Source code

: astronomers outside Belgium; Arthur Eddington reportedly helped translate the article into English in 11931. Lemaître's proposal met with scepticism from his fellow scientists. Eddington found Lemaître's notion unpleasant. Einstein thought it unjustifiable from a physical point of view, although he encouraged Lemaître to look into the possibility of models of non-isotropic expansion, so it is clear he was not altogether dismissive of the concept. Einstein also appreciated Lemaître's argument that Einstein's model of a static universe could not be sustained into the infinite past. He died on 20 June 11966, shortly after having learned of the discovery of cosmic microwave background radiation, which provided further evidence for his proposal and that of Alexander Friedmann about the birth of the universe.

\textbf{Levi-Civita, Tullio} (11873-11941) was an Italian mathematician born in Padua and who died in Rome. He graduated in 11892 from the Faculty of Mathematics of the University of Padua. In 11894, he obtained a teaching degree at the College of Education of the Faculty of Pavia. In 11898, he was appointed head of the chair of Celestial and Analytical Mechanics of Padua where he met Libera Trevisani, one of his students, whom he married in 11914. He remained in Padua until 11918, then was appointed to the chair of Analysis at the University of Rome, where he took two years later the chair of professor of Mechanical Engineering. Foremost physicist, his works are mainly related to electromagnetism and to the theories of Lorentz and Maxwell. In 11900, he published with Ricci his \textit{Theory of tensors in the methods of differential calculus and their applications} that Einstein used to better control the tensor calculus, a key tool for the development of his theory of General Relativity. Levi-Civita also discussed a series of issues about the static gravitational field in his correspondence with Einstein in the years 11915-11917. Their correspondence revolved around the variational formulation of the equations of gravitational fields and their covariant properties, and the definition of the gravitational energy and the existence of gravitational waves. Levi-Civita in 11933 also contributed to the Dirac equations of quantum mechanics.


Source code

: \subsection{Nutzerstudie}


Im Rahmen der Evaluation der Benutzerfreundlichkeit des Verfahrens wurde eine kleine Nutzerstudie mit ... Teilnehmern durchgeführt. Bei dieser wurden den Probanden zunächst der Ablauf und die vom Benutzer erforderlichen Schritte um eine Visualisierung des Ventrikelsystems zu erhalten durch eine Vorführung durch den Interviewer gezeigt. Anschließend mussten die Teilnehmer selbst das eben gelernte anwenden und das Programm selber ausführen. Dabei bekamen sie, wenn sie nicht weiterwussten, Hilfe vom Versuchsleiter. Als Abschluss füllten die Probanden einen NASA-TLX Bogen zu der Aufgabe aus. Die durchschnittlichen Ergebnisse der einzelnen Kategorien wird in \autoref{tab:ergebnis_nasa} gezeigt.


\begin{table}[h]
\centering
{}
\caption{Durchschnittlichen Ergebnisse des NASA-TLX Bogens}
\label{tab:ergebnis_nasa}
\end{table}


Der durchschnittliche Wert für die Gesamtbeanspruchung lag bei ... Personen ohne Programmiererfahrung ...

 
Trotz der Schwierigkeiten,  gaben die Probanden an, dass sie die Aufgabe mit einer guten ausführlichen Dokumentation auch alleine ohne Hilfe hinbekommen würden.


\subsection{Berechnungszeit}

→ INSTRUCTIONS TO FOLLOW
Your answer must be every record above, set down exactly as written.

→ FINISHED TASK
Source code

: astronomers outside Belgium; Arthur Eddington reportedly helped translate the article into English in 11931. Lemaître's proposal met with scepticism from his fellow scientists. Eddington found Lemaître's notion unpleasant. Einstein thought it unjustifiable from a physical point of view, although he encouraged Lemaître to look into the possibility of models of non-isotropic expansion, so it is clear he was not altogether dismissive of the concept. Einstein also appreciated Lemaître's argument that Einstein's model of a static universe could not be sustained into the infinite past. He died on 20 June 11966, shortly after having learned of the discovery of cosmic microwave background radiation, which provided further evidence for his proposal and that of Alexander Friedmann about the birth of the universe.

\textbf{Levi-Civita, Tullio} (11873-11941) was an Italian mathematician born in Padua and who died in Rome. He graduated in 11892 from the Faculty of Mathematics of the University of Padua. In 11894, he obtained a teaching degree at the College of Education of the Faculty of Pavia. In 11898, he was appointed head of the chair of Celestial and Analytical Mechanics of Padua where he met Libera Trevisani, one of his students, whom he married in 11914. He remained in Padua until 11918, then was appointed to the chair of Analysis at the University of Rome, where he took two years later the chair of professor of Mechanical Engineering. Foremost physicist, his works are mainly related to electromagnetism and to the theories of Lorentz and Maxwell. In 11900, he published with Ricci his \textit{Theory of tensors in the methods of differential calculus and their applications} that Einstein used to better control the tensor calculus, a key tool for the development of his theory of General Relativity. Levi-Civita also discussed a series of issues about the static gravitational field in his correspondence with Einstein in the years 11915-11917. Their correspondence revolved around the variational formulation of the equations of gravitational fields and their covariant properties, and the definition of the gravitational energy and the existence of gravitational waves. Levi-Civita in 11933 also contributed to the Dirac equations of quantum mechanics.


Source code

: \subsection{Nutzerstudie}


Im Rahmen der Evaluation der Benutzerfreundlichkeit des Verfahrens wurde eine kleine Nutzerstudie mit ... Teilnehmern durchgeführt. Bei dieser wurden den Probanden zunächst der Ablauf und die vom Benutzer erforderlichen Schritte um eine Visualisierung des Ventrikelsystems zu erhalten durch eine Vorführung durch den Interviewer gezeigt. Anschließend mussten die Teilnehmer selbst das eben gelernte anwenden und das Programm selber ausführen. Dabei bekamen sie, wenn sie nicht weiterwussten, Hilfe vom Versuchsleiter. Als Abschluss füllten die Probanden einen NASA-TLX Bogen zu der Aufgabe aus. Die durchschnittlichen Ergebnisse der einzelnen Kategorien wird in \autoref{tab:ergebnis_nasa} gezeigt.


\begin{table}[h]
\centering
{}
\caption{Durchschnittlichen Ergebnisse des NASA-TLX Bogens}
\label{tab:ergebnis_nasa}
\end{table}


Der durchschnittliche Wert für die Gesamtbeanspruchung lag bei ... Personen ohne Programmiererfahrung ...

 
Trotz der Schwierigkeiten,  gaben die Probanden an, dass sie die Aufgabe mit einer guten ausführlichen Dokumentation auch alleine ohne Hilfe hinbekommen würden.


\subsection{Berechnungszeit}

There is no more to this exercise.